Before surgery, 23% of patients were taking opioid analgesics, 11% used benzodiazepines, and 9% used antidepressants. During the first 2 postoperative days, 23.0% of patients received benzodiazepines, 11.4% received antidepressants, and 32.2% of patients received antihistamines. The type of opioid analgesics administered to patients postoperatively included: hydromorphone in 46.3% of patients, morphine sulfate in 33.4%, and fentanyl in 22.6%. Orally administered opioid analgesics, including hydrocodone and acetaminophen, oxycodone and acetaminophen, codeine and acetaminophen, or propoxyphene and acetaminophen, were used postoperatively by 64.6% of patients.
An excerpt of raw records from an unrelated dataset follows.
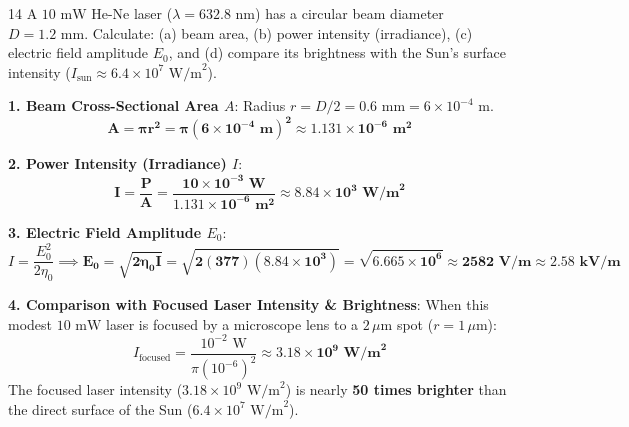 \begin{theoryq}{14}
A $10\text{ mW}$ He-Ne laser ($\lambda = 632.8\text{ nm}$) has a circular beam diameter $D = 1.2\text{ mm}$. Calculate: (a) beam area, (b) power intensity (irradiance), (c) electric field amplitude $E_0$, and (d) compare its brightness with the Sun's surface intensity ($I_{\text{sun}} \approx 6.4 \times 10^7\text{ W/m}^2$).
\end{theoryq}
\begin{theorysol}
\textbf{1. Beam Cross-Sectional Area $A$}:
Radius $r = D/2 = 0.6\text{ mm} = 6 \times 10^{-4}\text{ m}$.
\begin{equation}
\mathbf{A = \pi r^2 = \pi (6 \times 10^{-4}\text{ m})^2 \approx 1.131 \times 10^{-6}\text{ m}^2}
\end{equation}

\textbf{2. Power Intensity (Irradiance) $I$}:
\begin{equation}
\mathbf{I = \frac{P}{A} = \frac{10 \times 10^{-3}\text{ W}}{1.131 \times 10^{-6}\text{ m}^2} \approx 8.84 \times 10^3\text{ W/m}^2}
\end{equation}

\textbf{3. Electric Field Amplitude $E_0$}:
\begin{equation}
I = \frac{E_0^2}{2\eta_0} \implies \mathbf{E_0 = \sqrt{2 \eta_0 I} = \sqrt{2(377)(8.84 \times 10^3)} = \sqrt{6.665 \times 10^6} \approx 2582\text{ V/m} \approx 2.58\text{ kV/m}}
\end{equation}

\textbf{4. Comparison with Focused Laser Intensity \& Brightness}:
When this modest $10\text{ mW}$ laser is focused by a microscope lens to a $2\,\mu\text{m}$ spot ($r = 1\,\mu\text{m}$):
\begin{equation}
I_{\text{focused}} = \frac{10^{-2}\text{ W}}{\pi (10^{-6})^2} \approx \mathbf{3.18 \times 10^9\text{ W/m}^2}
\end{equation}
The focused laser intensity ($3.18 \times 10^9\text{ W/m}^2$) is nearly \textbf{50 times brighter} than the direct surface of the Sun ($6.4 \times 10^7\text{ W/m}^2$).
\end{theorysol}
\vspace{4mm}

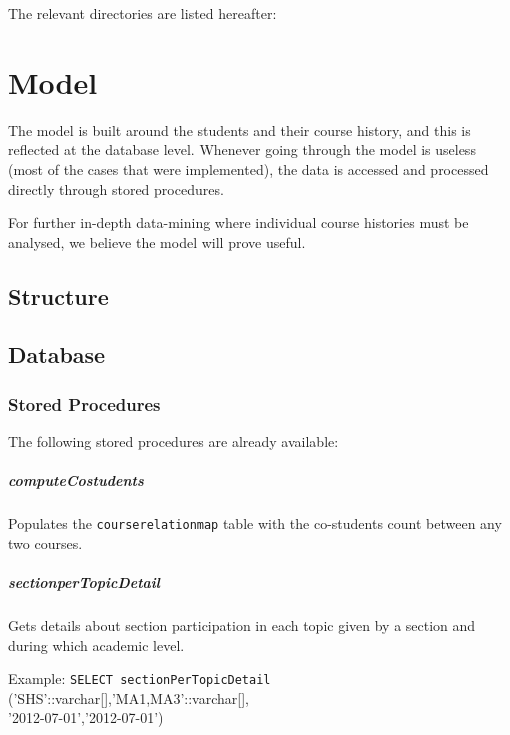 The relevant directories are listed hereafter:


\chapter{Model}
The model is built around the students and their course history, and this is reflected at the database level. Whenever going through the model is useless (most of the cases that were implemented), the data is accessed and processed directly through stored procedures.

For further in-depth data-mining where individual course histories must be analysed, we believe the model will prove useful.
\section{Structure}

\section{Database}

\subsection{Stored Procedures}
The following stored procedures are already available:
\paragraph{computeCostudents}
Populates the \verb|courserelationmap| table with the co-students count between any two courses.

\paragraph{sectionperTopicDetail} Gets details about section participation in each topic given by a section and during which academic level.

Example: \verb|SELECT sectionPerTopicDetail| ('{SHS}'::varchar[],'{MA1,MA3}'::varchar[],\\'2012-07-01','2012-07-01')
For postoperative pain control, 49% of patients received opioid analgesics via IV PCA. Neuraxial analgesia was used by 14% of patients, and 18% of patients had a combination of PCA and neuraxial methods. The remainder, 19%, had only orally administered analgesics.

After surgery, 46% of patients developed delirium. Significant bivariate associations of demographic, medical and intraoperative factors with postoperative delirium as measured by the CAM (P < 0.05) were: age, gender, Instrumental Activities of Daily Living dependence, low TICS score, high Geriatric Depression Scale score, low education, ASA classification >2, and surgery type. Race, Activities of Daily Living dependence, alcohol intake, and anesthesia technique were not significantly associated with delirium. Bivariate analysis of pain and classes of medications showed preoperative pain at rest, preoperative pain with movement, pain at rest on postoperative Day 1, mode of postoperative analgesia, use of oral narcotics on postoperative Day 1, use of benzodiazepines postoperatively, and use of miscellaneous category CNS action medications to be associated with delirium (Table 5).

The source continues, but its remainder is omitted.